Ed Stetzer: How do you plant churches in a secular society?
How do you plant churches in a secular society? In part, you have to find out what type of secular people are in your community. Then, you discover which church planting approach is best to reach them.
Understanding a Secular Context
Twenty years ago, German theologian Wolfhart Pannenberg wrote:
In a secular milieu, even an elementary knowledge of Christianity, “its history, teachings, sacred texts and formative figures” dwindles. It is no longer a matter of rejecting Christian teachings; large numbers of people have not the vaguest knowledge of what those teachings are. This is a remarkable development when one considers how foundational Christianity is to the entire story of Western culture.

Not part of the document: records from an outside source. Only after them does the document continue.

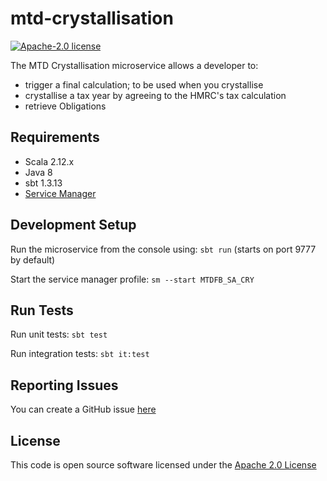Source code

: mtd-crystallisation
========================

[![Apache-2.0 license](http://img.shields.io/badge/license-Apache-blue.svg)](http://www.apache.org/licenses/LICENSE-2.0.html)

The MTD Crystallisation microservice allows a developer to:
- trigger a final calculation; to be used when you crystallise
- crystallise a tax year by agreeing to the HMRC's tax calculation
- retrieve Obligations

## Requirements
- Scala 2.12.x
- Java 8
- sbt 1.3.13
- [Service Manager](https://github.com/hmrc/service-manager)

## Development Setup
Run the microservice from the console using: `sbt run` (starts on port 9777 by default)

Start the service manager profile: `sm --start MTDFB_SA_CRY`
 
## Run Tests
Run unit tests: `sbt test`

Run integration tests: `sbt it:test`

## Reporting Issues
You can create a GitHub issue [here](https://github.com/hmrc/mtd-crystallisation/issues)

## License
This code is open source software licensed under the [Apache 2.0 License]("http://www.apache.org/licenses/LICENSE-2.0.html")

The more widespread the ignorance of Christianity, the greater the prejudice against Christianity. Thus people who do not know the difference between Saul of Tarsus and John Calvin are quite certain that Christianity has been tried and convicted as a religion of oppression. When such people do get interested in religion or “spirituality” … they frequently turn not to Christianity but to “alternative religions.” In this cultural circumstance, it is not easy to communicate the Christian message.

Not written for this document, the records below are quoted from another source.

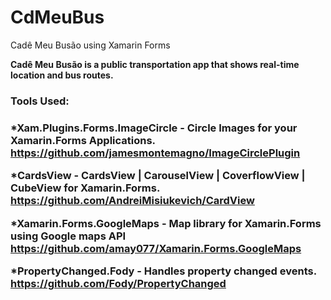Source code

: # CdMeuBus
Cadê Meu Busão using Xamarin Forms

<b>Cadê Meu Busão is a public transportation app that shows real-time location and bus routes.<b>

<h3>Tools Used:<h3>
  
*<b>Xam.Plugins.Forms.ImageCircle - Circle Images for your Xamarin.Forms Applications.<b>
https://github.com/jamesmontemagno/ImageCirclePlugin

*<b>CardsView - CardsView | CarouselView | CoverflowView | CubeView for Xamarin.Forms.<b>
https://github.com/AndreiMisiukevich/CardView

*<b>Xamarin.Forms.GoogleMaps - Map library for Xamarin.Forms using Google maps API<b>
https://github.com/amay077/Xamarin.Forms.GoogleMaps

*<b>PropertyChanged.Fody - Handles property changed events.<b>
https://github.com/Fody/PropertyChanged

Around the same time, David Wells wrote the following in a journal piece, “This Unique Moment: The Changing of the Guard and What It Means For Christians Today”:
God has been evacuated from the center of our collective life, pushed to the edges of our public square to become an irrelevance to how our world does its business. Marxism rested on a theoretical atheism; our secularized world rests on a practical atheism in the public domain, though one that coexists with private religiosity.
Writings like these sounded alarms that led many to feel the demise of Christianity was imminent and that interest in spiritual things would soon fall off a cliff.
Secular Is Still Spiritual
Many mistakenly think secularization automatically means a lack of interest in spirituality. While it is true there are many secular people who are not at all interested in spirituality, they are not the only type of secular people.